Being Right After The Event

The FT has a piece on the growing tensions within the Republican tent over Iraq.

If we quit now, said Condoleezza Rice, the secretary of state, in a speech at Princeton University last month, we will embolden every enemy of liberty and democracy across the Middle East. We will destroy any chance that the people of this region have of building a future of hope and opportunity. And we will make America more vulnerable.

She is right. This was always the risk, that the objectives were unrealistic and that the US would come out weakened, but it seems that at the time few were willing to listen.

Kanan Makiya, an outspoken proponent of the war who is documenting the horrors of the Saddam regime in his Iraq Memory Foundation, opened the AEI meeting by admitting to many dashed dreams.
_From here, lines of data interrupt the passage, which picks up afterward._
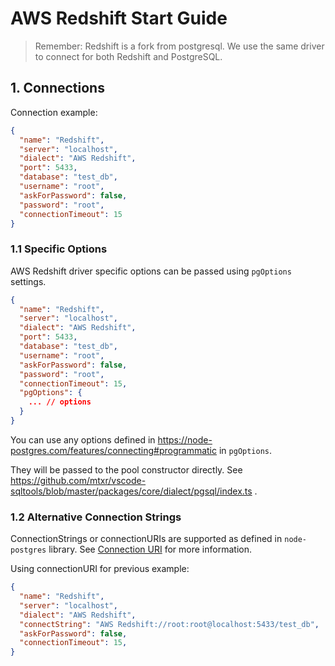 
# AWS Redshift Start Guide

> Remember: Redshift is a fork from postgresql. We use the same driver to connect for both Redshift and PostgreSQL.

## 1. Connections

Connection example:
```json
{
  "name": "Redshift",
  "server": "localhost",
  "dialect": "AWS Redshift",
  "port": 5433,
  "database": "test_db",
  "username": "root",
  "askForPassword": false,
  "password": "root",
  "connectionTimeout": 15
}
```

### 1.1 Specific Options

AWS Redshift driver specific options can be passed using `pgOptions` settings.

```json
{
  "name": "Redshift",
  "server": "localhost",
  "dialect": "AWS Redshift",
  "port": 5433,
  "database": "test_db",
  "username": "root",
  "askForPassword": false,
  "password": "root",
  "connectionTimeout": 15,
  "pgOptions": {
    ... // options
  }
}
```
You can use any options defined in https://node-postgres.com/features/connecting#programmatic in `pgOptions`.

They will be passed to the pool constructor directly. See https://github.com/mtxr/vscode-sqltools/blob/master/packages/core/dialect/pgsql/index.ts .


### 1.2 Alternative Connection Strings

ConnectionStrings or connectionURIs are supported as defined in `node-postgres` library. See [Connection URI](https://node-postgres.com/features/connecting#connection-uri) for more information.

Using connectionURI for previous example:

```json
{
  "name": "Redshift",
  "server": "localhost",
  "dialect": "AWS Redshift",
  "connectString": "AWS Redshift://root:root@localhost:5433/test_db",
  "askForPassword": false,
  "connectionTimeout": 15,
}
```

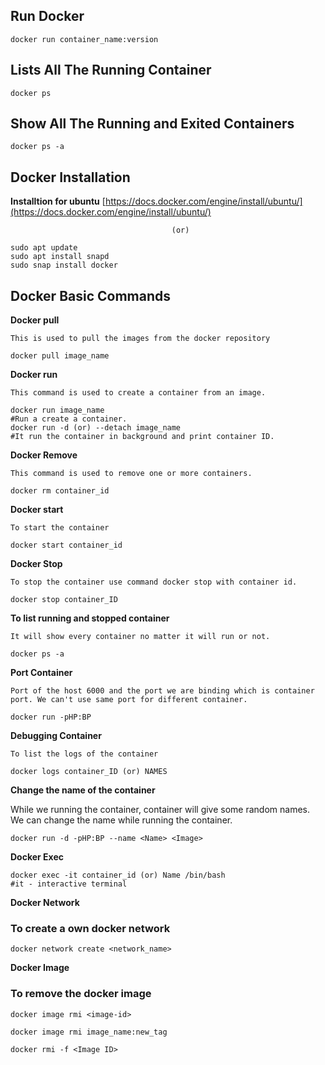 ## Run Docker 

```
docker run container_name:version
```

## Lists All The Running Container

```
docker ps
```

## Show All The Running and Exited Containers

```
docker ps -a
```

## Docker Installation

**Installtion for ubuntu**
 [https://docs.docker.com/engine/install/ubuntu/](https://docs.docker.com/engine/install/ubuntu/)
 
                                        (or)
										
```
sudo apt update
sudo apt install snapd
sudo snap install docker
```

## Docker Basic Commands

**Docker pull**

	This is used to pull the images from the docker repository

```
docker pull image_name
```

**Docker run**

	This command is used to create a container from an image.
	
```
docker run image_name 
#Run a create a container.
docker run -d (or) --detach image_name 
#It run the container in background and print container ID.
```
**Docker Remove**

	This command is used to remove one or more containers.

```
docker rm container_id
```

**Docker start**

	To start the container 
	
```
docker start container_id
```

**Docker Stop**

	To stop the container use command docker stop with container id.
	
```
docker stop container_ID
```

**To list running and stopped container**

	It will show every container no matter it will run or not.
```
docker ps -a
```

**Port Container**

	Port of the host 6000 and the port we are binding which is container port. We can't use same port for different container.
	 
```
docker run -pHP:BP
```

**Debugging Container**

	To list the logs of the container
	
```
docker logs container_ID (or) NAMES
```

**Change the name of the container**

While we running the container, container will give some random names. We can change the name while running the container.

```
docker run -d -pHP:BP --name <Name> <Image>
```

**Docker Exec**

```
docker exec -it container_id (or) Name /bin/bash
#it - interactive terminal
```

**Docker Network**

### To create a own docker network

```
docker network create <network_name>
```

**Docker Image**

### To remove the docker image

```
docker image rmi <image-id>

docker image rmi image_name:new_tag

docker rmi -f <Image ID>
```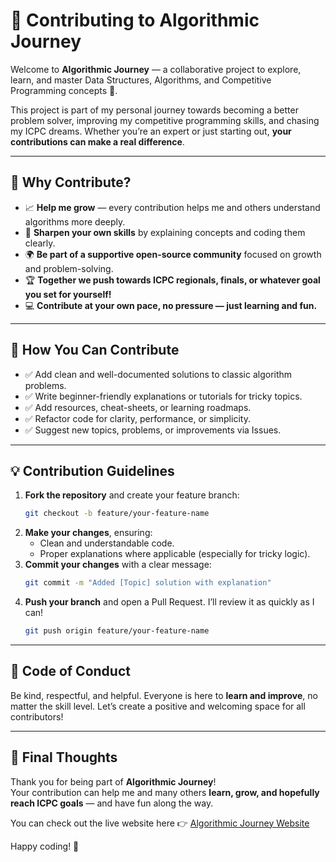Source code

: # 🤝 Contributing to Algorithmic Journey

Welcome to **Algorithmic Journey** — a collaborative project to explore, learn, and master Data Structures, Algorithms, and Competitive Programming concepts 🚀.

This project is part of my personal journey towards becoming a better problem solver, improving my competitive programming skills, and chasing my ICPC dreams. Whether you’re an expert or just starting out, **your contributions can make a real difference**.

---

## 🎯 Why Contribute?

- 📈 **Help me grow** — every contribution helps me and others understand algorithms more deeply.
- 🧠 **Sharpen your own skills** by explaining concepts and coding them clearly.
- 🌍 **Be part of a supportive open-source community** focused on growth and problem-solving.
- 🏆 **Together we push towards ICPC regionals, finals, or whatever goal you set for yourself!**
- 💻 **Contribute at your own pace, no pressure — just learning and fun.**

---

## 📝 How You Can Contribute

- ✅ Add clean and well-documented solutions to classic algorithm problems.
- ✅ Write beginner-friendly explanations or tutorials for tricky topics.
- ✅ Add resources, cheat-sheets, or learning roadmaps.
- ✅ Refactor code for clarity, performance, or simplicity.
- ✅ Suggest new topics, problems, or improvements via Issues.

---

## 💡 Contribution Guidelines

1. **Fork the repository** and create your feature branch:
    ```bash
    git checkout -b feature/your-feature-name
    ```
2. **Make your changes**, ensuring:
   - Clean and understandable code.
   - Proper explanations where applicable (especially for tricky logic).
3. **Commit your changes** with a clear message:
    ```bash
    git commit -m "Added [Topic] solution with explanation"
    ```
4. **Push your branch** and open a Pull Request. I’ll review it as quickly as I can!
    ```bash
    git push origin feature/your-feature-name
    ```

---

## 📢 Code of Conduct

Be kind, respectful, and helpful. Everyone is here to **learn and improve**, no matter the skill level. Let’s create a positive and welcoming space for all contributors!

---

## 🎉 Final Thoughts

Thank you for being part of **Algorithmic Journey**!  
Your contribution can help me and many others **learn, grow, and hopefully reach ICPC goals** — and have fun along the way.

You can check out the live website here 👉 [Algorithmic Journey Website](https://masteroojway.github.io/AlgorithmicJourney/)

Happy coding! 🚀
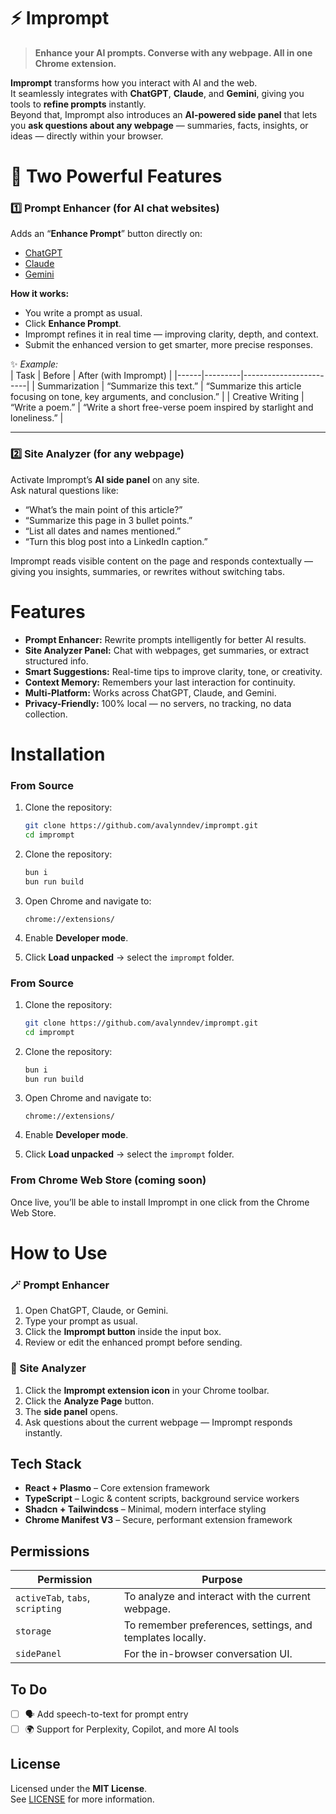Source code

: # ⚡ Imprompt

> **Enhance your AI prompts. Converse with any webpage. All in one Chrome extension.**

**Imprompt** transforms how you interact with AI and the web.  
It seamlessly integrates with **ChatGPT**, **Claude**, and **Gemini**, giving you tools to **refine prompts** instantly.  
Beyond that, Imprompt also introduces an **AI-powered side panel** that lets you **ask questions about any webpage** — summaries, facts, insights, or ideas — directly within your browser.

# 🧠 Two Powerful Features

### 1️⃣ Prompt Enhancer (for AI chat websites)

Adds an “**Enhance Prompt**” button directly on:

- [ChatGPT](https://chat.openai.com)
- [Claude](https://claude.ai)
- [Gemini](https://gemini.google.com)

**How it works:**

- You write a prompt as usual.
- Click **Enhance Prompt**.
- Imprompt refines it in real time — improving clarity, depth, and context.
- Submit the enhanced version to get smarter, more precise responses.

✨ _Example:_  
| Task | Before | After (with Imprompt) |
|------|---------|------------------------|
| Summarization | “Summarize this text.” | “Summarize this article focusing on tone, key arguments, and conclusion.” |
| Creative Writing | “Write a poem.” | “Write a short free-verse poem inspired by starlight and loneliness.” |

---

### 2️⃣ Site Analyzer (for any webpage)

Activate Imprompt’s **AI side panel** on any site.  
Ask natural questions like:

- “What’s the main point of this article?”
- “Summarize this page in 3 bullet points.”
- “List all dates and names mentioned.”
- “Turn this blog post into a LinkedIn caption.”

Imprompt reads visible content on the page and responds contextually — giving you insights, summaries, or rewrites without switching tabs.

# Features

- **Prompt Enhancer:** Rewrite prompts intelligently for better AI results.
- **Site Analyzer Panel:** Chat with webpages, get summaries, or extract structured info.
- **Smart Suggestions:** Real-time tips to improve clarity, tone, or creativity.
- **Context Memory:** Remembers your last interaction for continuity.
- **Multi-Platform:** Works across ChatGPT, Claude, and Gemini.
- **Privacy-Friendly:** 100% local — no servers, no tracking, no data collection.

# Installation

### From Source

1. Clone the repository:

   ```bash
   git clone https://github.com/avalynndev/imprompt.git
   cd imprompt
   ```

2. Clone the repository:

   ```bash
   bun i
   bun run build
   ```

3. Open Chrome and navigate to:

   ```
   chrome://extensions/
   ```

4. Enable **Developer mode**.
5. Click **Load unpacked** → select the `imprompt` folder.

### From Source

1. Clone the repository:

   ```bash
   git clone https://github.com/avalynndev/imprompt.git
   cd imprompt
   ```

2. Clone the repository:

   ```bash
   bun i
   bun run build
   ```

3. Open Chrome and navigate to:

   ```
   chrome://extensions/
   ```

4. Enable **Developer mode**.
5. Click **Load unpacked** → select the `imprompt` folder.

### From Chrome Web Store (coming soon)

Once live, you’ll be able to install Imprompt in one click from the Chrome Web Store.

# How to Use

### 🪄 Prompt Enhancer

1. Open ChatGPT, Claude, or Gemini.
2. Type your prompt as usual.
3. Click the **Imprompt button** inside the input box.
4. Review or edit the enhanced prompt before sending.

### 🧭 Site Analyzer

1. Click the **Imprompt extension icon** in your Chrome toolbar.
2. Click the **Analyze Page** button.
3. The **side panel** opens.
4. Ask questions about the current webpage — Imprompt responds instantly.

## Tech Stack

- **React + Plasmo** – Core extension framework
- **TypeScript** – Logic & content scripts, background service workers
- **Shadcn + Tailwindcss** – Minimal, modern interface styling
- **Chrome Manifest V3** – Secure, performant extension framework

## Permissions

| Permission                       | Purpose                                                   |
| -------------------------------- | --------------------------------------------------------- |
| `activeTab`, `tabs`, `scripting` | To analyze and interact with the current webpage.         |
| `storage`                        | To remember preferences, settings, and templates locally. |
| `sidePanel`                      | For the in-browser conversation UI.                       |

## To Do

- [ ] 🗣️ Add speech-to-text for prompt entry
- [ ] 🌍 Support for Perplexity, Copilot, and more AI tools

## License

Licensed under the **MIT License**.  
See [LICENSE](LICENSE) for more information.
He said he and other opposition figures had seriously underestimated the powers of ethnic and sectarian self-interest, as well as the survivability of the constantly morphing and flexible Ba’ath party. He also blamed the Bush administration for poor planning and committing too few troops.

Well this seems to be another example of what at times rather than shouting it may be better from time to time to listen to what your opponents are actually saying. If you strip out the WMD argument, concern about “ethnic and sectarian self-interest” and the impact of this on any subsequent political process was always the major preoccupation of those who had doubts.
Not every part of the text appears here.